BUSHY8996 opened this issue on Jan 15, 2004 ยท 10 posts
Dale B posted Fri, 23 January 2004 at 10:29 AM
It can. One thing that can cause 'jump' is for the framerate that the BVH uses and the rendering framerate in Vue to be different. If they are, Vue tries to interpolate to get the values for those 'in between keyframe' frames, and doesn't do a terribly accurate job of it. In Vue's defense, you can get into some seriously large floating point values (like 8-12 digits to the right of the decimal point) doing this, and even the big boys have trouble with it. This can be corrected in Poser by retiming the keyframes to match the FPS you want to use in Vue (less than 24 fps can have discernable roughness, and for broadcast quality smoothness, you need to consider 30fps.), or set Vue to the FPS setting that Poser is using for the animation file. Another thing that can cause jumping is what is the bvh motion actually doing?

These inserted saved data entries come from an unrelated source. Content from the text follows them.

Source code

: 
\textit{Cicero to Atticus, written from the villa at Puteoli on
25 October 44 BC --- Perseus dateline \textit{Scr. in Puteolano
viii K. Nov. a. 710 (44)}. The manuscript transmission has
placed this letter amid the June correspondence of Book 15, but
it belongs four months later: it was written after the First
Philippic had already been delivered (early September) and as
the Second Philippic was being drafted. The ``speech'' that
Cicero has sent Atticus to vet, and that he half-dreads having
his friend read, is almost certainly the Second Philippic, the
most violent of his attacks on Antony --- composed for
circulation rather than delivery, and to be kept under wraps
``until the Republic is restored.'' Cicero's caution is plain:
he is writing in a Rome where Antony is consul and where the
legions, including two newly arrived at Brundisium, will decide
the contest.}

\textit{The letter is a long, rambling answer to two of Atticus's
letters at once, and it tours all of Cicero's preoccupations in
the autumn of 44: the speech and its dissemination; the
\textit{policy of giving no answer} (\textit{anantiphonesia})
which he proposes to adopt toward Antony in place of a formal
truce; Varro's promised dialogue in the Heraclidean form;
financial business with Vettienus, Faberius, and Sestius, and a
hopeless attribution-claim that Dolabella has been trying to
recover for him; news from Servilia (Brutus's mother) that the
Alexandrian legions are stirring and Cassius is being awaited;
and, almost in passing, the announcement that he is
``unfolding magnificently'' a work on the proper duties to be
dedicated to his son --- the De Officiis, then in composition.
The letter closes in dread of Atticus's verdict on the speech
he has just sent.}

If this is a motion file where the figure is doing a complete rotation around one axis (such as a dancer doing a pirouette), then you are looking at an issue that starts with the actual motion capture. Run the animation in Vue, and take careful note of where the jumping occurs, then go back into Poser and play it there, with the Hip selected (the hip is the root node of a bvh file, so the actual spatial location and orientation of the entire model is based on its .trans and .rot values). Be scrolled down to where you can see the X,Y, and Z rotation values, then step through the frames and watch the values. At the point where the figure is going from -180 degrees through Zero to +1 degrees, (let's assume the Y axis, so we keep with the dancer analogy), your Yrot may jump to something like -.005, or -845. If the value jumps to something bizzare, look at the other two rotation values; they should have equally jumped to extremely strange values. The reason for this is the kind of interpolation that the bvh capture software used. Mathematically, it is correct, and Poser has no trouble with it due to the fact that it can handle multiple forms of keyframe interpolation. But VueMover can't. What you have to do to correct this is reset the values manually in the keyframes that have the odd values in Poser, and resave the animation. This does take a little practice, as it is easy to mis-guess the values to keep the smoothness of the original movement, but it does get easier with practice. I usually wind up exporting a corrected bvh file and rename it so that I don't have to fix it again, should I want to reuse it.